For more information, check out our website at www.fs.usda.gov/nfsnc.

Great American Total Solar Eclipse To Travel Through Western NC on Aug. 21

By Jesse Wood

On August 21, the “Great American Total Solar Eclipse” will occur along a 70-mile wide path from Salem, Oregon on the West Coast to Charleston, S.C., on the East Coast. While the last total solar eclipse to take place in the continental U.S. happened 47 years ago, the upcoming eclipse will be the first coast-to-coast eclipse since 1918.

Along the “path of totality” for this solar eclipse, daytime darkness will last up to about 2 minutes and 40 seconds as the moon totally covers the son. The temperature will also drop 10 degrees or more and stars will come out if the sky is clear. 

Franklin is among the larger towns in the eclipse’s path in North Carolina and those couple minutes of darkness will occur at about 2:35 p.m. EDT.

A complete night sky during the day will not occur outside of the “path of totality.” Folks in Asheville will see the moon cover about 99.2 percent of the sun at 2:37 p.m., while the greatest partial eclipse for Boone will occur at 2:36 p.m. with 95 percent coverage.

While the total eclipse is brief, the entire eclipse event could lasts up to four hours. According to info on Appalachian State’s 2017 solar eclipse page, the first sight of the moon on the solar disk will occur at 1:10 p.m., while the moon completely exits the solar disk at 4:01 p.m.

Obviously, great weather and vantage point is paramount to a solar eclipse viewing. But you must also be situated inside the “path of totality” to experience the rare, natural event in its total awesomeness.

Dan Caton, professor and director of observatories at Appalachian State University in the Department of Astronomy and Physics, encourages everyone to try to venture into that 70-mile wide path on the afternoon of Aug. 21. 

“The difference is really night and day,” said Caton, between a partial (even at 95 percent) and total eclipse. 

Space.com described a breathtaking total eclipse as follows:

“The disk of the moon blocks out the last sliver of light from the sun, and the sun’s outer atmosphere, the corona, becomes visible.
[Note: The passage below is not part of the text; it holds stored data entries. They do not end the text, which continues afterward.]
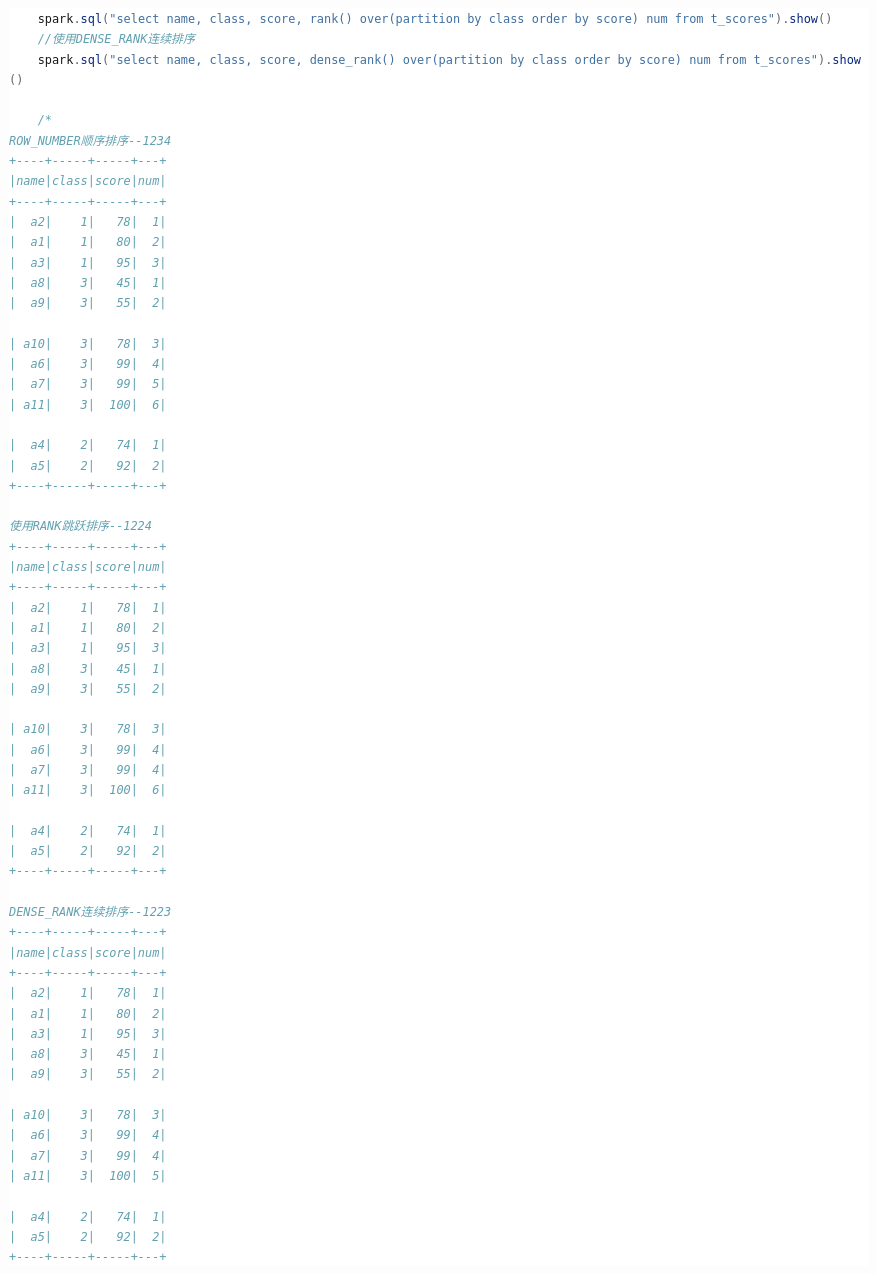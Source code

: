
 ``` scala
    spark.sql("select name, class, score, rank() over(partition by class order by score) num from t_scores").show()
    //使用DENSE_RANK连续排序
    spark.sql("select name, class, score, dense_rank() over(partition by class order by score) num from t_scores").show()

    /*
ROW_NUMBER顺序排序--1234
+----+-----+-----+---+
|name|class|score|num|
+----+-----+-----+---+
|  a2|    1|   78|  1|
|  a1|    1|   80|  2|
|  a3|    1|   95|  3|
|  a8|    3|   45|  1|
|  a9|    3|   55|  2|

| a10|    3|   78|  3|
|  a6|    3|   99|  4|
|  a7|    3|   99|  5|
| a11|    3|  100|  6|

|  a4|    2|   74|  1|
|  a5|    2|   92|  2|
+----+-----+-----+---+

使用RANK跳跃排序--1224
+----+-----+-----+---+
|name|class|score|num|
+----+-----+-----+---+
|  a2|    1|   78|  1|
|  a1|    1|   80|  2|
|  a3|    1|   95|  3|
|  a8|    3|   45|  1|
|  a9|    3|   55|  2|

| a10|    3|   78|  3|
|  a6|    3|   99|  4|
|  a7|    3|   99|  4|
| a11|    3|  100|  6|

|  a4|    2|   74|  1|
|  a5|    2|   92|  2|
+----+-----+-----+---+

DENSE_RANK连续排序--1223
+----+-----+-----+---+
|name|class|score|num|
+----+-----+-----+---+
|  a2|    1|   78|  1|
|  a1|    1|   80|  2|
|  a3|    1|   95|  3|
|  a8|    3|   45|  1|
|  a9|    3|   55|  2|

| a10|    3|   78|  3|
|  a6|    3|   99|  4|
|  a7|    3|   99|  4|
| a11|    3|  100|  5|

|  a4|    2|   74|  1|
|  a5|    2|   92|  2|
+----+-----+-----+---+
```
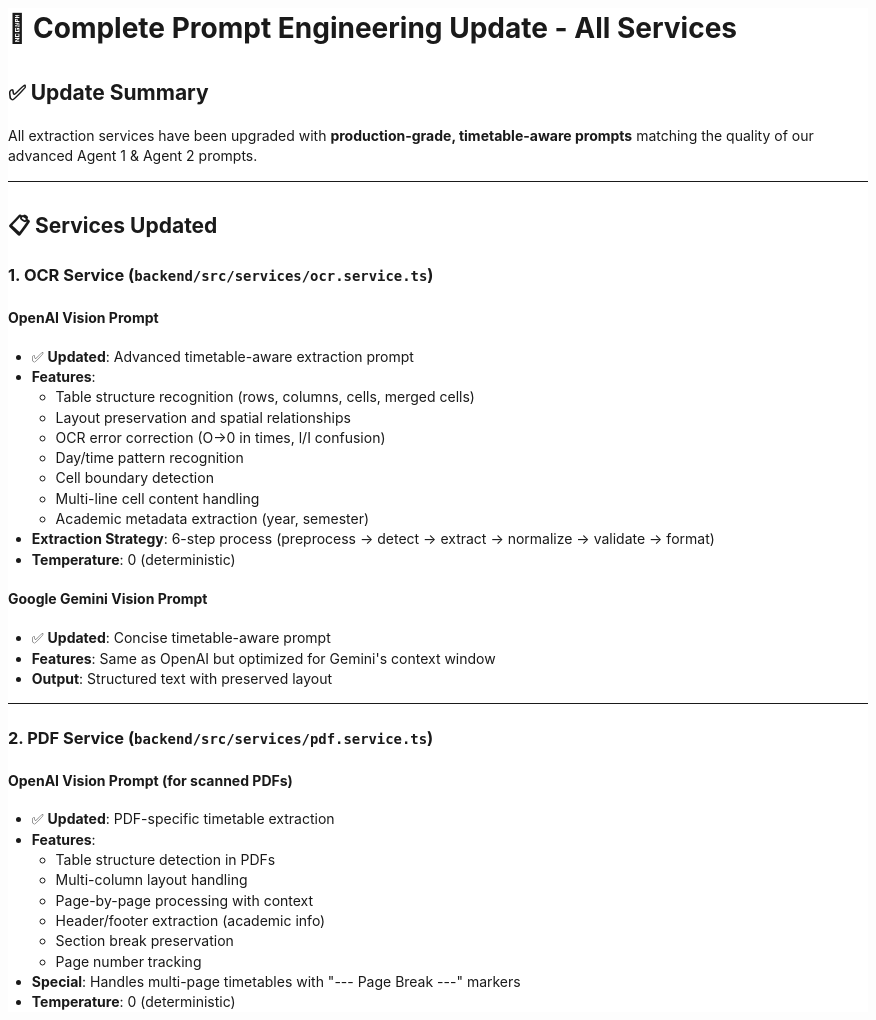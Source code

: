 # 🎯 Complete Prompt Engineering Update - All Services

## ✅ Update Summary

All extraction services have been upgraded with **production-grade, timetable-aware prompts** matching the quality of our advanced Agent 1 & Agent 2 prompts.

---

## 📋 Services Updated

### 1. **OCR Service** (`backend/src/services/ocr.service.ts`)

#### OpenAI Vision Prompt
- ✅ **Updated**: Advanced timetable-aware extraction prompt
- **Features**:
  - Table structure recognition (rows, columns, cells, merged cells)
  - Layout preservation and spatial relationships
  - OCR error correction (O→0 in times, l/I confusion)
  - Day/time pattern recognition
  - Cell boundary detection
  - Multi-line cell content handling
  - Academic metadata extraction (year, semester)
- **Extraction Strategy**: 6-step process (preprocess → detect → extract → normalize → validate → format)
- **Temperature**: 0 (deterministic)

#### Google Gemini Vision Prompt
- ✅ **Updated**: Concise timetable-aware prompt
- **Features**: Same as OpenAI but optimized for Gemini's context window
- **Output**: Structured text with preserved layout

---

### 2. **PDF Service** (`backend/src/services/pdf.service.ts`)

#### OpenAI Vision Prompt (for scanned PDFs)
- ✅ **Updated**: PDF-specific timetable extraction
- **Features**:
  - Table structure detection in PDFs
  - Multi-column layout handling
  - Page-by-page processing with context
  - Header/footer extraction (academic info)
  - Section break preservation
  - Page number tracking
- **Special**: Handles multi-page timetables with "--- Page Break ---" markers
- **Temperature**: 0 (deterministic)
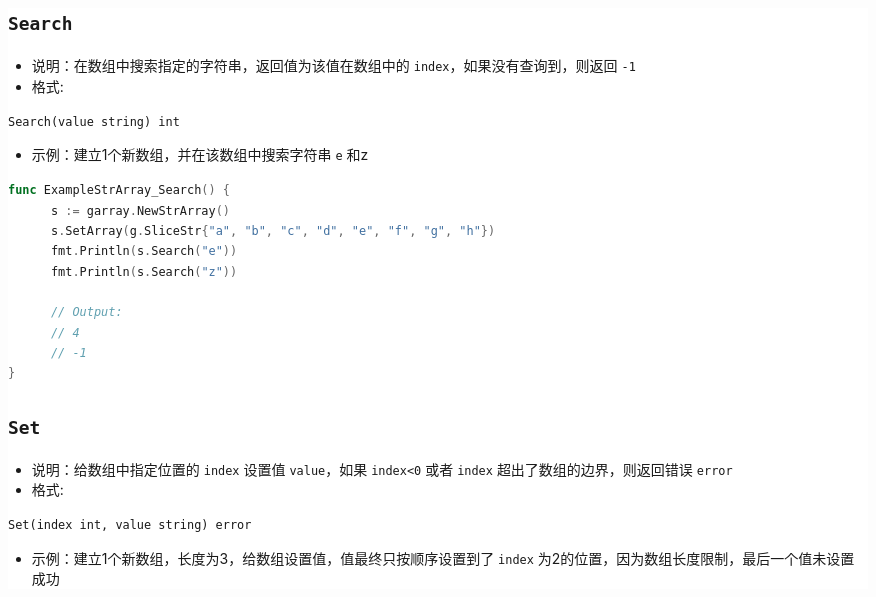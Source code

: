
 ```go
```


## `Search`

- 说明：在数组中搜索指定的字符串，返回值为该值在数组中的 `index`，如果没有查询到，则返回 `-1`
- 格式:









```
Search(value string) int
```

- 示例：建立1个新数组，并在该数组中搜索字符串 `e` 和z









```go
func ExampleStrArray_Search() {
      s := garray.NewStrArray()
      s.SetArray(g.SliceStr{"a", "b", "c", "d", "e", "f", "g", "h"})
      fmt.Println(s.Search("e"))
      fmt.Println(s.Search("z"))

      // Output:
      // 4
      // -1
}
```


## `Set`

- 说明：给数组中指定位置的 `index` 设置值 `value`，如果 `index<0` 或者 `index` 超出了数组的边界，则返回错误 `error`
- 格式:









```
Set(index int, value string) error
```

- 示例：建立1个新数组，长度为3，给数组设置值，值最终只按顺序设置到了 `index` 为2的位置，因为数组长度限制，最后一个值未设置成功




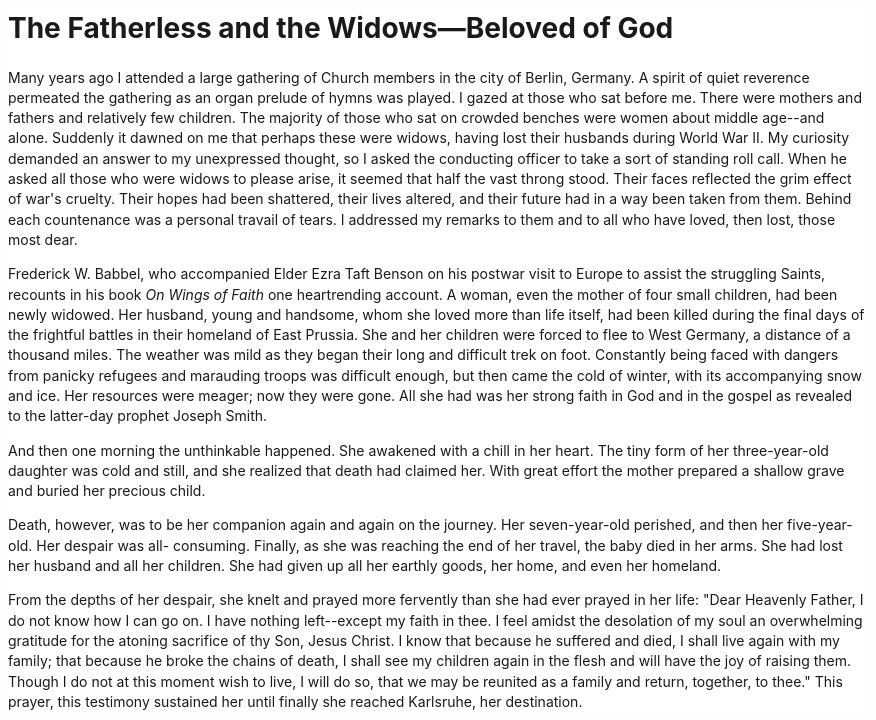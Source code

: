 # The Fatherless and the Widows—Beloved of God

Many years ago I attended a large gathering of Church members in the city of
Berlin, Germany. A spirit of quiet reverence permeated the gathering as an
organ prelude of hymns was played. I gazed at those who sat before me. There
were mothers and fathers and relatively few children. The majority of those
who sat on crowded benches were women about middle age--and alone. Suddenly it
dawned on me that perhaps these were widows, having lost their husbands during
World War II. My curiosity demanded an answer to my unexpressed thought, so I
asked the conducting officer to take a sort of standing roll call. When he
asked all those who were widows to please arise, it seemed that half the vast
throng stood. Their faces reflected the grim effect of war's cruelty. Their
hopes had been shattered, their lives altered, and their future had in a way
been taken from them. Behind each countenance was a personal travail of tears.
I addressed my remarks to them and to all who have loved, then lost, those
most dear.

Frederick W. Babbel, who accompanied Elder Ezra Taft Benson on his postwar
visit to Europe to assist the struggling Saints, recounts in his book _On
Wings of Faith_ one heartrending account. A woman, even the mother of four
small children, had been newly widowed. Her husband, young and handsome, whom
she loved more than life itself, had been killed during the final days of the
frightful battles in their homeland of East Prussia. She and her children were
forced to flee to West Germany, a distance of a thousand miles. The weather
was mild as they began their long and difficult trek on foot. Constantly being
faced with dangers from panicky refugees and marauding troops was difficult
enough, but then came the cold of winter, with its accompanying snow and ice.
Her resources were meager; now they were gone. All she had was her strong
faith in God and in the gospel as revealed to the latter-day prophet Joseph
Smith.

And then one morning the unthinkable happened. She awakened with a chill in
her heart. The tiny form of her three-year-old daughter was cold and still,
and she realized that death had claimed her. With great effort the mother
prepared a shallow grave and buried her precious child.

Death, however, was to be her companion again and again on the journey. Her
seven-year-old perished, and then her five-year-old. Her despair was all-
consuming. Finally, as she was reaching the end of her travel, the baby died
in her arms. She had lost her husband and all her children. She had given up
all her earthly goods, her home, and even her homeland.

From the depths of her despair, she knelt and prayed more fervently than she
had ever prayed in her life: "Dear Heavenly Father, I do not know how I can go
on. I have nothing left--except my faith in thee. I feel amidst the desolation
of my soul an overwhelming gratitude for the atoning sacrifice of thy Son,
Jesus Christ. I know that because he suffered and died, I shall live again
with my family; that because he broke the chains of death, I shall see my
children again in the flesh and will have the joy of raising them. Though I do
not at this moment wish to live, I will do so, that we may be reunited as a
family and return, together, to thee." This prayer, this testimony sustained
her until finally she reached Karlsruhe, her destination.
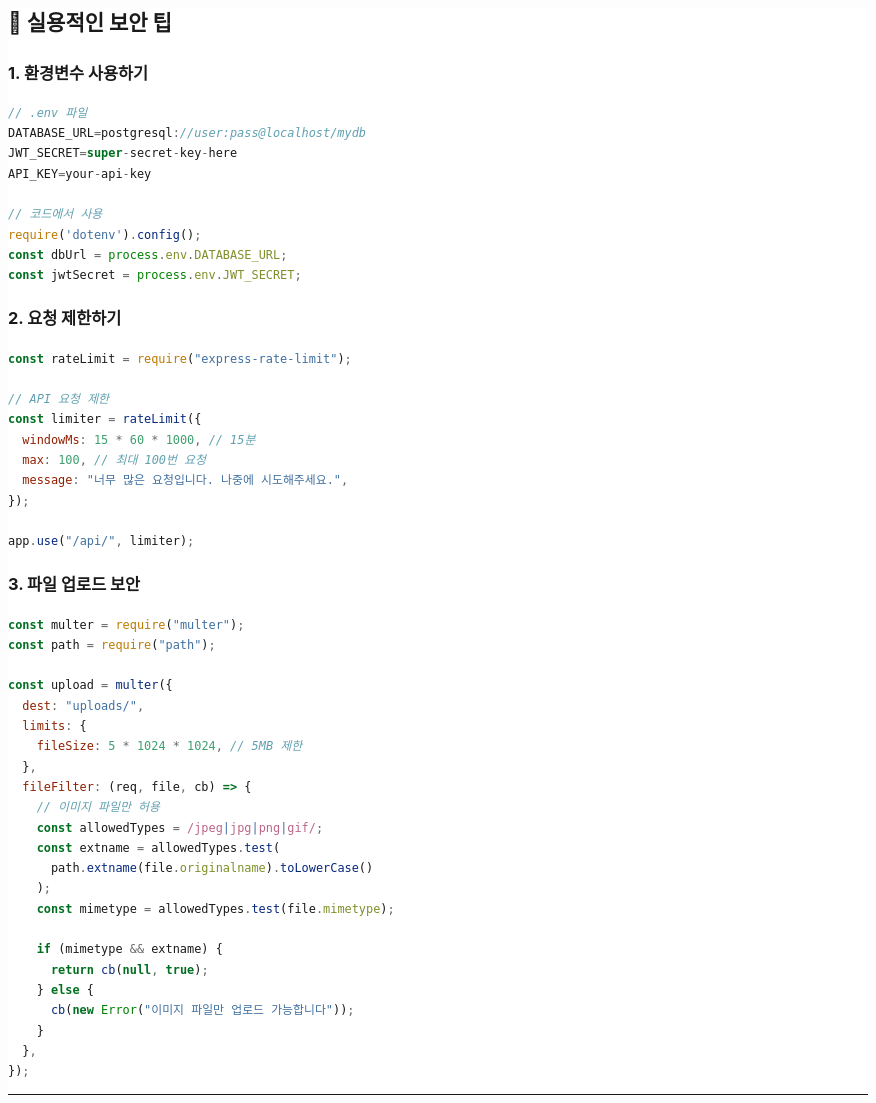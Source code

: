 
## 🔧 실용적인 보안 팁

### 1. 환경변수 사용하기

```javascript
// .env 파일
DATABASE_URL=postgresql://user:pass@localhost/mydb
JWT_SECRET=super-secret-key-here
API_KEY=your-api-key

// 코드에서 사용
require('dotenv').config();
const dbUrl = process.env.DATABASE_URL;
const jwtSecret = process.env.JWT_SECRET;
```

### 2. 요청 제한하기

```javascript
const rateLimit = require("express-rate-limit");

// API 요청 제한
const limiter = rateLimit({
  windowMs: 15 * 60 * 1000, // 15분
  max: 100, // 최대 100번 요청
  message: "너무 많은 요청입니다. 나중에 시도해주세요.",
});

app.use("/api/", limiter);
```

### 3. 파일 업로드 보안

```javascript
const multer = require("multer");
const path = require("path");

const upload = multer({
  dest: "uploads/",
  limits: {
    fileSize: 5 * 1024 * 1024, // 5MB 제한
  },
  fileFilter: (req, file, cb) => {
    // 이미지 파일만 허용
    const allowedTypes = /jpeg|jpg|png|gif/;
    const extname = allowedTypes.test(
      path.extname(file.originalname).toLowerCase()
    );
    const mimetype = allowedTypes.test(file.mimetype);

    if (mimetype && extname) {
      return cb(null, true);
    } else {
      cb(new Error("이미지 파일만 업로드 가능합니다"));
    }
  },
});
```

---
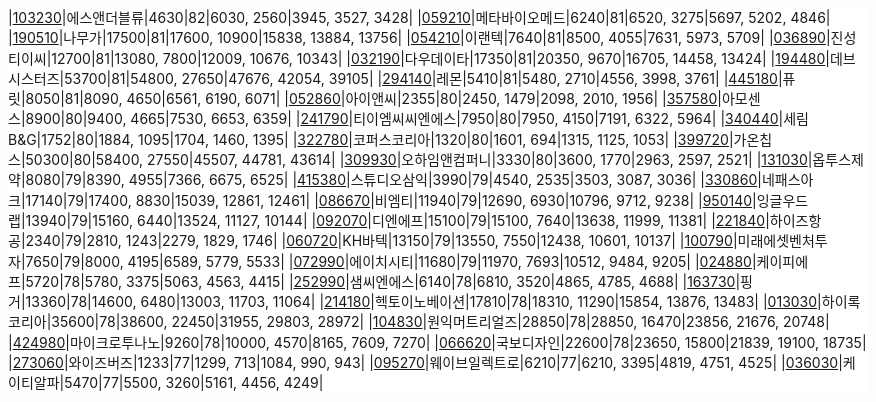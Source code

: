 |[103230](https://finance.daum.net/quotes/A103230)|에스앤더블류|4630|82|6030, 2560|3945, 3527, 3428|
|[059210](https://finance.daum.net/quotes/A059210)|메타바이오메드|6240|81|6520, 3275|5697, 5202, 4846|
|[190510](https://finance.daum.net/quotes/A190510)|나무가|17500|81|17600, 10900|15838, 13884, 13756|
|[054210](https://finance.daum.net/quotes/A054210)|이랜텍|7640|81|8500, 4055|7631, 5973, 5709|
|[036890](https://finance.daum.net/quotes/A036890)|진성티이씨|12700|81|13080, 7800|12009, 10676, 10343|
|[032190](https://finance.daum.net/quotes/A032190)|다우데이타|17350|81|20350, 9670|16705, 14458, 13424|
|[194480](https://finance.daum.net/quotes/A194480)|데브시스터즈|53700|81|54800, 27650|47676, 42054, 39105|
|[294140](https://finance.daum.net/quotes/A294140)|레몬|5410|81|5480, 2710|4556, 3998, 3761|
|[445180](https://finance.daum.net/quotes/A445180)|퓨릿|8050|81|8090, 4650|6561, 6190, 6071|
|[052860](https://finance.daum.net/quotes/A052860)|아이앤씨|2355|80|2450, 1479|2098, 2010, 1956|
|[357580](https://finance.daum.net/quotes/A357580)|아모센스|8900|80|9400, 4665|7530, 6653, 6359|
|[241790](https://finance.daum.net/quotes/A241790)|티이엠씨씨엔에스|7950|80|7950, 4150|7191, 6322, 5964|
|[340440](https://finance.daum.net/quotes/A340440)|세림B&G|1752|80|1884, 1095|1704, 1460, 1395|
|[322780](https://finance.daum.net/quotes/A322780)|코퍼스코리아|1320|80|1601, 694|1315, 1125, 1053|
|[399720](https://finance.daum.net/quotes/A399720)|가온칩스|50300|80|58400, 27550|45507, 44781, 43614|
|[309930](https://finance.daum.net/quotes/A309930)|오하임앤컴퍼니|3330|80|3600, 1770|2963, 2597, 2521|
|[131030](https://finance.daum.net/quotes/A131030)|옵투스제약|8080|79|8390, 4955|7366, 6675, 6525|
|[415380](https://finance.daum.net/quotes/A415380)|스튜디오삼익|3990|79|4540, 2535|3503, 3087, 3036|
|[330860](https://finance.daum.net/quotes/A330860)|네패스아크|17140|79|17400, 8830|15039, 12861, 12461|
|[086670](https://finance.daum.net/quotes/A086670)|비엠티|11940|79|12690, 6930|10796, 9712, 9238|
|[950140](https://finance.daum.net/quotes/A950140)|잉글우드랩|13940|79|15160, 6440|13524, 11127, 10144|
|[092070](https://finance.daum.net/quotes/A092070)|디엔에프|15100|79|15100, 7640|13638, 11999, 11381|
|[221840](https://finance.daum.net/quotes/A221840)|하이즈항공|2340|79|2810, 1243|2279, 1829, 1746|
|[060720](https://finance.daum.net/quotes/A060720)|KH바텍|13150|79|13550, 7550|12438, 10601, 10137|
|[100790](https://finance.daum.net/quotes/A100790)|미래에셋벤처투자|7650|79|8000, 4195|6589, 5779, 5533|
|[072990](https://finance.daum.net/quotes/A072990)|에이치시티|11680|79|11970, 7693|10512, 9484, 9205|
|[024880](https://finance.daum.net/quotes/A024880)|케이피에프|5720|78|5780, 3375|5063, 4563, 4415|
|[252990](https://finance.daum.net/quotes/A252990)|샘씨엔에스|6140|78|6810, 3520|4865, 4785, 4688|
|[163730](https://finance.daum.net/quotes/A163730)|핑거|13360|78|14600, 6480|13003, 11703, 11064|
|[214180](https://finance.daum.net/quotes/A214180)|헥토이노베이션|17810|78|18310, 11290|15854, 13876, 13483|
|[013030](https://finance.daum.net/quotes/A013030)|하이록코리아|35600|78|38600, 22450|31955, 29803, 28972|
|[104830](https://finance.daum.net/quotes/A104830)|원익머트리얼즈|28850|78|28850, 16470|23856, 21676, 20748|
|[424980](https://finance.daum.net/quotes/A424980)|마이크로투나노|9260|78|10000, 4570|8165, 7609, 7270|
|[066620](https://finance.daum.net/quotes/A066620)|국보디자인|22600|78|23650, 15800|21839, 19100, 18735|
|[273060](https://finance.daum.net/quotes/A273060)|와이즈버즈|1233|77|1299, 713|1084, 990, 943|
|[095270](https://finance.daum.net/quotes/A095270)|웨이브일렉트로|6210|77|6210, 3395|4819, 4751, 4525|
|[036030](https://finance.daum.net/quotes/A036030)|케이티알파|5470|77|5500, 3260|5161, 4456, 4249|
The corona is far from an indistinct haze; skywatchers report seeing great jets and ribbons of light, twisting and curling out into the sky.

“It brings people to tears,” Rick Fienberg, a spokesperson for the American Astronomical Society (AAS), told Space.com of the experience. “It makes people’s jaw drop.”

Check out a video of a solar eclipse in 2010 in Argentina: 

Make sure to follow safety measures when viewing the eclipse. NASA states that the sun is unsafe to directly look at it except during the brief period of a total solar eclipse. When looking at the sun or a partially eclipsed sun, NASA recommends using eclipse glasses or handheld solar views that meet the ISO 12312-2 international standard.

Also seek expert advice when attempting to view the eclipse through a camera, telescope, binocular and other optical devices. Click here for NASA’s safety page on solar eclipses.

Learn more:

NASA’s Total Eclipse 2017 page: https://eclipse2017.nasa.gov/

App State’s Total Eclipse 2017 page: https://cas.appstate.edu/solar-eclipse-2017

NationalEclipse.com: 10 Unique Places To View Total Solar Eclipse 

State by State Guide for Viewing Solar Eclipse

Local events: https://cas.appstate.edu/solar-eclipse-2017/events

App State Event Day of Solar Eclipse

Monday, August 21, 2017, 1 p.m. – 4 p.m.
Sanford Mall and Grandfather Mountain Ballroom, Plemmons Student Union @ Appalachian State University

Live streaming of the eclipse from a location of totality, telescopes on the Mall and many interdisciplinary activites on this last day of summer and the day before fall semester classes begin. 

Eclipse times in Boone:

  • Ingress – 1st sight of Moon on solar disk – 1:10 p.m.
  • Greatest partial eclipse ~ 95% coverage – 2:36 p.m.
  • Egress – Moon completely leaves solar disk – 4:01 p.m.